● Problem statement
Only the pictures are to be omitted; everything else in the listing must be reproduced exactly.

● Listed records
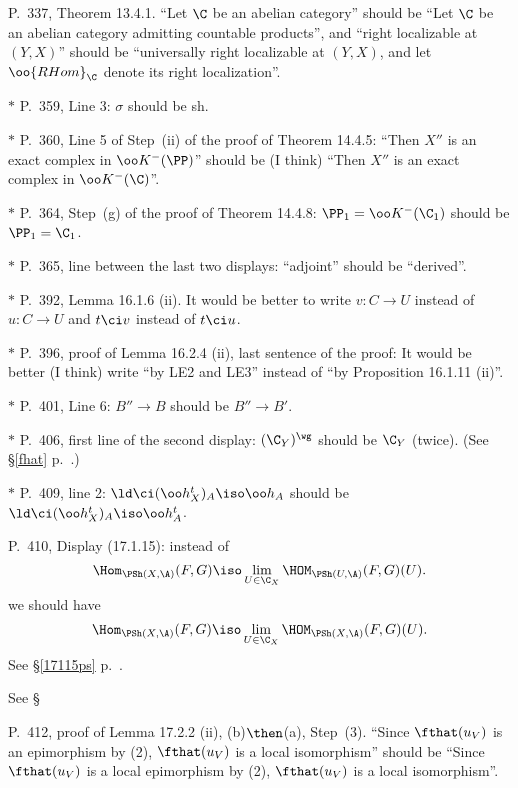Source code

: \documentclass[12pt]{article}
\theoremstyle{remark}
\theoremstyle{definition}
\begin{document}
\begin{s}
P.~337, Theorem 13.4.1. ``Let $\C$ be an abelian category'' should be ``Let $\C$ be an abelian category admitting countable products'', and ``right localizable at $(Y,X)$'' should be ``universally right localizable at $(Y,X)$, and let $\oo{RHom}_\C$ denote its right localization''.
\end{s}

\nn$*$ P.~359, Line 3: $\sigma$ should be sh.

\nn$*$ P.~360, Line 5 of Step~(ii) of the proof of Theorem 14.4.5: ``Then $X''$ is an exact complex in $\oo K^-(\PP)$'' should be (I think) ``Then $X''$ is an exact complex in $\oo K^-(\C)$''.

\nn$*$ P.~364, Step~(g) of the proof of Theorem 14.4.8: $\PP_1=\oo K^-(\C_1)$ should be $\PP_1=\C_1$.

\nn$*$ P.~365, line between the last two displays: ``adjoint'' should be ``derived''.

\nn$*$ P.~392, Lemma 16.1.6 (ii). It would be better to write $v:C\to U$ instead of $u:C\to U$ and $t\ci v$ instead of $t\ci u$.

\nn$*$ P.~396, proof of Lemma 16.2.4 (ii), last sentence of the proof: It would be better (I think) write ``by LE2 and LE3'' instead of ``by Proposition 16.1.11 (ii)''.

\nn$*$ P.~401, Line 6: $B''\to B$ should be $B''\to B'$.

\nn$*$ P.~406, first line of the second display: $(\C_Y)^\wg$ should be $\C_Y$ (twice). (See \S\ref{fhat} p.~.)

\nn$*$ P.~409, line 2: $\ld\ci(\oo h_X^t)_A\iso\oo h_A$ should be $\ld\ci(\oo h_X^t)_A\iso\oo h_A^t$. 

\begin{s}
P.~410, Display (17.1.15): instead of 
$$
\Hom_{\PSh(X,\A)}(F,G)\iso\lim_{U\in\C_X}\HOM_{\PSh(U,\A)}(F,G)(U).
$$
we should have
$$
\Hom_{\PSh(X,\A)}(F,G)\iso\lim_{U\in\C_X}\HOM_{\PSh(X,\A)}(F,G)(U).
$$ 
See \S\ref{17115ps} p.~. 
\end{s}
See \S
%

\begin{s}
P.~412, proof of Lemma 17.2.2 (ii), (b)$\then$(a), Step~(3). ``Since $\fthat(u_V)$ is an epimorphism by (2), $\fthat(u_V)$ is a local isomorphism'' should be ``Since $\fthat(u_V)$ is a local epimorphism by (2), $\fthat(u_V)$ is a local isomorphism''.
\end{s}
\end{document}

● Solution
Source code

: \documentclass[12pt]{article}
\theoremstyle{remark}
\theoremstyle{definition}
\begin{document}
\begin{s}
P.~337, Theorem 13.4.1. ``Let $\C$ be an abelian category'' should be ``Let $\C$ be an abelian category admitting countable products'', and ``right localizable at $(Y,X)$'' should be ``universally right localizable at $(Y,X)$, and let $\oo{RHom}_\C$ denote its right localization''.
\end{s}

\nn$*$ P.~359, Line 3: $\sigma$ should be sh.

\nn$*$ P.~360, Line 5 of Step~(ii) of the proof of Theorem 14.4.5: ``Then $X''$ is an exact complex in $\oo K^-(\PP)$'' should be (I think) ``Then $X''$ is an exact complex in $\oo K^-(\C)$''.

\nn$*$ P.~364, Step~(g) of the proof of Theorem 14.4.8: $\PP_1=\oo K^-(\C_1)$ should be $\PP_1=\C_1$.

\nn$*$ P.~365, line between the last two displays: ``adjoint'' should be ``derived''.

\nn$*$ P.~392, Lemma 16.1.6 (ii). It would be better to write $v:C\to U$ instead of $u:C\to U$ and $t\ci v$ instead of $t\ci u$.

\nn$*$ P.~396, proof of Lemma 16.2.4 (ii), last sentence of the proof: It would be better (I think) write ``by LE2 and LE3'' instead of ``by Proposition 16.1.11 (ii)''.

\nn$*$ P.~401, Line 6: $B''\to B$ should be $B''\to B'$.

\nn$*$ P.~406, first line of the second display: $(\C_Y)^\wg$ should be $\C_Y$ (twice). (See \S\ref{fhat} p.~.)

\nn$*$ P.~409, line 2: $\ld\ci(\oo h_X^t)_A\iso\oo h_A$ should be $\ld\ci(\oo h_X^t)_A\iso\oo h_A^t$. 

\begin{s}
P.~410, Display (17.1.15): instead of 
$$
\Hom_{\PSh(X,\A)}(F,G)\iso\lim_{U\in\C_X}\HOM_{\PSh(U,\A)}(F,G)(U).
$$
we should have
$$
\Hom_{\PSh(X,\A)}(F,G)\iso\lim_{U\in\C_X}\HOM_{\PSh(X,\A)}(F,G)(U).
$$ 
See \S\ref{17115ps} p.~. 
\end{s}
See \S
%

\begin{s}
P.~412, proof of Lemma 17.2.2 (ii), (b)$\then$(a), Step~(3). ``Since $\fthat(u_V)$ is an epimorphism by (2), $\fthat(u_V)$ is a local isomorphism'' should be ``Since $\fthat(u_V)$ is a local epimorphism by (2), $\fthat(u_V)$ is a local isomorphism''.
\end{s}
\end{document}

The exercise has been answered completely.